WHAT IS NEEDED
Look through the material and copy each line holding "come".

SUPPLIED RECORDS
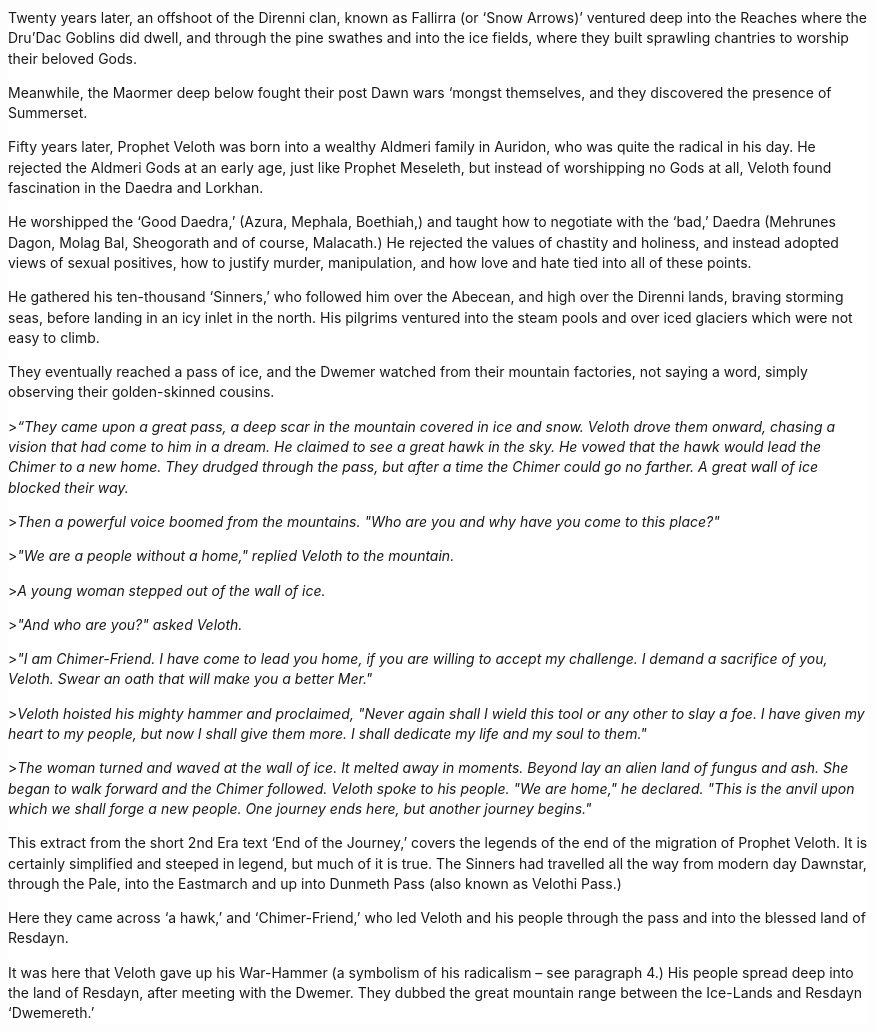 Twenty years later, an offshoot of the Direnni clan, known as Fallirra (or ‘Snow Arrows)’ ventured deep into the Reaches where the Dru’Dac Goblins did dwell, and through the pine swathes and into the ice fields, where they built sprawling chantries to worship their beloved Gods.

Meanwhile, the Maormer deep below fought their post Dawn wars ‘mongst themselves, and they discovered the presence of Summerset.

Fifty years later, Prophet Veloth was born into a wealthy Aldmeri family in Auridon, who was quite the radical in his day.  He rejected the Aldmeri Gods at an early age, just like Prophet Meseleth, but instead of worshipping no Gods at all, Veloth found fascination in the Daedra and Lorkhan.

He worshipped the ‘Good Daedra,’ (Azura, Mephala, Boethiah,) and taught how to negotiate with the ‘bad,’ Daedra (Mehrunes Dagon, Molag Bal, Sheogorath and of course, Malacath.)  He rejected the values of chastity and holiness, and instead adopted views of sexual positives, how to justify murder, manipulation, and how love and hate tied into all of these points.

He gathered his ten-thousand ‘Sinners,’ who followed him over the Abecean, and high over the Direnni lands, braving storming seas, before landing in an icy inlet in the north.  His pilgrims ventured into the steam pools and over iced glaciers which were not easy to climb.

They eventually reached a pass of ice, and the Dwemer watched from their mountain factories, not saying a word, simply observing their golden-skinned cousins.

&gt;*“They came upon a great pass, a deep scar in the mountain covered in ice and snow. Veloth drove them onward, chasing a vision that had come to him in a dream. He claimed to see a great hawk in the sky. He vowed that the hawk would lead the Chimer to a new home. They drudged through the pass, but after a time the Chimer could go no farther. A great wall of ice blocked their way.*

&gt;*Then a powerful voice boomed from the mountains. "Who are you and why have you come to this place?"*

&gt;*"We are a people without a home," replied Veloth to the mountain.*

&gt;*A young woman stepped out of the wall of ice.*

&gt;*"And who are you?" asked Veloth.*

&gt;*"I am Chimer-Friend. I have come to lead you home, if you are willing to accept my challenge. I demand a sacrifice of you, Veloth. Swear an oath that will make you a better Mer."*

&gt;*Veloth hoisted his mighty hammer and proclaimed, "Never again shall I wield this tool or any other to slay a foe. I have given my heart to my people, but now I shall give them more. I shall dedicate my life and my soul to them."*

&gt;*The woman turned and waved at the wall of ice. It melted away in moments. Beyond lay an alien land of fungus and ash. She began to walk forward and the Chimer followed.
Veloth spoke to his people. "We are home," he declared. "This is the anvil upon which we shall forge a new people. One journey ends here, but another journey begins."*

This extract from the short 2nd Era text ‘End of the Journey,’ covers the legends of the end of the migration of Prophet Veloth.  It is certainly simplified and steeped in legend, but much of it is true.  The Sinners had travelled all the way from modern day Dawnstar, through the Pale, into the Eastmarch and up into Dunmeth Pass (also known as Velothi Pass.)  

Here they came across ‘a hawk,’ and ‘Chimer-Friend,’ who led Veloth and his people through the pass and into the blessed land of Resdayn.

It was here that Veloth gave up his War-Hammer (a symbolism of his radicalism – see paragraph 4.)  His people spread deep into the land of Resdayn, after meeting with the Dwemer.  They dubbed the great mountain range between the Ice-Lands and Resdayn ‘Dwemereth.’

ANSWER TO THE PROBLEM
&gt;*“They came upon a great pass, a deep scar in the mountain covered in ice and snow. Veloth drove them onward, chasing a vision that had come to him in a dream. He claimed to see a great hawk in the sky. He vowed that the hawk would lead the Chimer to a new home. They drudged through the pass, but after a time the Chimer could go no farther. A great wall of ice blocked their way.*
&gt;*Then a powerful voice boomed from the mountains. "Who are you and why have you come to this place?"*
&gt;*"I am Chimer-Friend. I have come to lead you home, if you are willing to accept my challenge. I demand a sacrifice of you, Veloth. Swear an oath that will make you a better Mer."*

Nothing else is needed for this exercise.